[Source texts of formatted documents]
▬▬▬▬▬▬▬▬▬▬

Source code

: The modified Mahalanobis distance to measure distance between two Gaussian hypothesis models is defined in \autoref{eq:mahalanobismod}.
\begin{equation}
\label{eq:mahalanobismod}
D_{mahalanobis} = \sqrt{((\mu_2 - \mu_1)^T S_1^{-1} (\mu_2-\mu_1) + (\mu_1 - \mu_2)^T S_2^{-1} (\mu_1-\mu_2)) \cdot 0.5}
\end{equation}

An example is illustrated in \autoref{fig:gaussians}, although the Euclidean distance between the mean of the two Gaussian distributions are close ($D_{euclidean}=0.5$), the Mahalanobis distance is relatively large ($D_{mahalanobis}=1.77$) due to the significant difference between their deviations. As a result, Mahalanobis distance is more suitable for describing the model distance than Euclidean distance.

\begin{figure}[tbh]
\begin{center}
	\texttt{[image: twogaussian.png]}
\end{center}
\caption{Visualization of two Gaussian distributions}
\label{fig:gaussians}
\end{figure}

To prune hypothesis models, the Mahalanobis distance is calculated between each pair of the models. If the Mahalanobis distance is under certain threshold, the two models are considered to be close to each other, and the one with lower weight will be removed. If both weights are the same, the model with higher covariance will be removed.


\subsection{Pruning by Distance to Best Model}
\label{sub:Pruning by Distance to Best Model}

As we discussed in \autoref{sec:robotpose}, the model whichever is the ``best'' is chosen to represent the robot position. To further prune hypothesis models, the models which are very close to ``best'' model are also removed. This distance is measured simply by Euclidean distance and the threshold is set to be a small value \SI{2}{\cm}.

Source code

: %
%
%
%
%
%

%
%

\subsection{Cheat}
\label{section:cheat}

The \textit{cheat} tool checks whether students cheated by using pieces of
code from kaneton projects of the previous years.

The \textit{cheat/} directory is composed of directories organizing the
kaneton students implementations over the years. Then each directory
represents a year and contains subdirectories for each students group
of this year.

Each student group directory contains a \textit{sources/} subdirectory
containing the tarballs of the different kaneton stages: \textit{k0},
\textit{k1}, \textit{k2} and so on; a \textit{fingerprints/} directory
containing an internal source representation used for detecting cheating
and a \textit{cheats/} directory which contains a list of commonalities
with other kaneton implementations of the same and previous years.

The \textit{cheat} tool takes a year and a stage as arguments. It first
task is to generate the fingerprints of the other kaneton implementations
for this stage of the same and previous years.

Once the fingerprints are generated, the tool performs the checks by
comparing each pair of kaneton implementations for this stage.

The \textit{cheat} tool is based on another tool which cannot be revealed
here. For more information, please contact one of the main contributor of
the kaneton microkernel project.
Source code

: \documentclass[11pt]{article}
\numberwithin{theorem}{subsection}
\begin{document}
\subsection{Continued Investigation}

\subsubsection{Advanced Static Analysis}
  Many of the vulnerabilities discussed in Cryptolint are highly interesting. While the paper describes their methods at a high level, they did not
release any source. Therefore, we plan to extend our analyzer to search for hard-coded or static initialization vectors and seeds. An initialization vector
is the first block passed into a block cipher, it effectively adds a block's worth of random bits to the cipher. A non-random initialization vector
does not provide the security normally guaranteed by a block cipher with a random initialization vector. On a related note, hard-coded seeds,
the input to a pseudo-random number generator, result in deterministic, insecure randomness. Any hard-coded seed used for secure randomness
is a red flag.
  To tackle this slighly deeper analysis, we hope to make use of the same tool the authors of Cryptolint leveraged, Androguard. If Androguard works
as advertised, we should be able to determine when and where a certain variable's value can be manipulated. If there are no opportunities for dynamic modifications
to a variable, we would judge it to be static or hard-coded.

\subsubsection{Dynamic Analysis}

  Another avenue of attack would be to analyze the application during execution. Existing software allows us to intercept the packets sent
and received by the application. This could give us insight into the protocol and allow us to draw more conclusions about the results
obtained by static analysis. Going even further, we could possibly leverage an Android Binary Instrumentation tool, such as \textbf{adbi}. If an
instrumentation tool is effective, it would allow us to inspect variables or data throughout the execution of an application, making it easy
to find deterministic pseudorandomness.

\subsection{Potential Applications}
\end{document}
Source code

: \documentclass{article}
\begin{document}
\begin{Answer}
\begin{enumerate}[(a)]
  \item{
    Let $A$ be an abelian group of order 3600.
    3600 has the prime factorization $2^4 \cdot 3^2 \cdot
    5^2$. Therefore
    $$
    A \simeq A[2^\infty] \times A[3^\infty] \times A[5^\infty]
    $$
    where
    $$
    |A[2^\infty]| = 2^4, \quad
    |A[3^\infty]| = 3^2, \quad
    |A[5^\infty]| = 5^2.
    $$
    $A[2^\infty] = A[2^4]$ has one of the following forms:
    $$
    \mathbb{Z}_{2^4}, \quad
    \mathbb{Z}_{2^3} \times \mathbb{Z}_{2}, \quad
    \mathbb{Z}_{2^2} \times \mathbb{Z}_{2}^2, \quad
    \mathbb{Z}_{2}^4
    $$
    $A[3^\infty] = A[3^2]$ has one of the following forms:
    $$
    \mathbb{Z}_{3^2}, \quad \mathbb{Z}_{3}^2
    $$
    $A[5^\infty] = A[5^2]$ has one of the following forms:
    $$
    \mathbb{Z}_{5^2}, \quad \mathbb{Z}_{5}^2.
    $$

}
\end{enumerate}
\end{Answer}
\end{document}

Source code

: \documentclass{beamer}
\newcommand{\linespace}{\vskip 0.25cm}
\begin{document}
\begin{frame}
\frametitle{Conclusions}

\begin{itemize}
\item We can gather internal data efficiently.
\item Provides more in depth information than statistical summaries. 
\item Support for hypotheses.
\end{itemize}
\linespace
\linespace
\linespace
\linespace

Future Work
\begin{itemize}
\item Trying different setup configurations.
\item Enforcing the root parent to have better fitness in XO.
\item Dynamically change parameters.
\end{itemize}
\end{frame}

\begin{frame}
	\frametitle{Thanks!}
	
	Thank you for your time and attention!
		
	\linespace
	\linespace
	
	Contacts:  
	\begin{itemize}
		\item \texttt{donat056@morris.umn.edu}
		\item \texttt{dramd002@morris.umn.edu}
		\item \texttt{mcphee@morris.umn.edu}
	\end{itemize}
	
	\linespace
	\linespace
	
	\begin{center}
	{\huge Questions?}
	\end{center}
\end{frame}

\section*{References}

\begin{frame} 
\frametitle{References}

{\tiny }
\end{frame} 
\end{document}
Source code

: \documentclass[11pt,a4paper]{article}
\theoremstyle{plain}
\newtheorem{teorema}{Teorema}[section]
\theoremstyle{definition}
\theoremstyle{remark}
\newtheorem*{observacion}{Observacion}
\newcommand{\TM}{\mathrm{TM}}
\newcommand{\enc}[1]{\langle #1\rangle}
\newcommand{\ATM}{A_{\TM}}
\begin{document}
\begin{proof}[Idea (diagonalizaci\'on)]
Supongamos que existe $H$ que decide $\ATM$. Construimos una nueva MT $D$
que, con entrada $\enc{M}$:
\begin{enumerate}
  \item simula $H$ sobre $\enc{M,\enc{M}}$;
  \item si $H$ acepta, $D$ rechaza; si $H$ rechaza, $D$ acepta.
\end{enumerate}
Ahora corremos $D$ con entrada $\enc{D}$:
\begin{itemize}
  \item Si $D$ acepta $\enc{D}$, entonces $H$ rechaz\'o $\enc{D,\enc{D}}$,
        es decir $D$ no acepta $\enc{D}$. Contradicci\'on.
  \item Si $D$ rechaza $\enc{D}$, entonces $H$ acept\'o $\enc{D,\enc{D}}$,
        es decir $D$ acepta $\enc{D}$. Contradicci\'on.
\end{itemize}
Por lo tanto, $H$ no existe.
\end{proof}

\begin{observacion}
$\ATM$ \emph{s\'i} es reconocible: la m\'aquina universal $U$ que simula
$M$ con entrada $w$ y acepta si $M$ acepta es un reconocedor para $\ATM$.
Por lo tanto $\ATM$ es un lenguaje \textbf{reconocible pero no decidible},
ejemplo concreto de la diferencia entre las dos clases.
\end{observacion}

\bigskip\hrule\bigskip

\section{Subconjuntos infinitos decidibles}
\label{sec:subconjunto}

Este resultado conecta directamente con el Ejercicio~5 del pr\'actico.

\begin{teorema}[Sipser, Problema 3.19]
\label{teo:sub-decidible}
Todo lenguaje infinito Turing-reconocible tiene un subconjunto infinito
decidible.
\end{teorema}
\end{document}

▬▬▬▬▬▬▬▬▬▬

*TASK DETAILS:*
The lines to extract from the data above begin with the line containing "Many of the" and end with the line containing "is the first". Extract them exactly, including both.

*OUTPUT OF THE TASK:*
  Many of the vulnerabilities discussed in Cryptolint are highly interesting. While the paper describes their methods at a high level, they did not
release any source. Therefore, we plan to extend our analyzer to search for hard-coded or static initialization vectors and seeds. An initialization vector
is the first block passed into a block cipher, it effectively adds a block's worth of random bits to the cipher. A non-random initialization vector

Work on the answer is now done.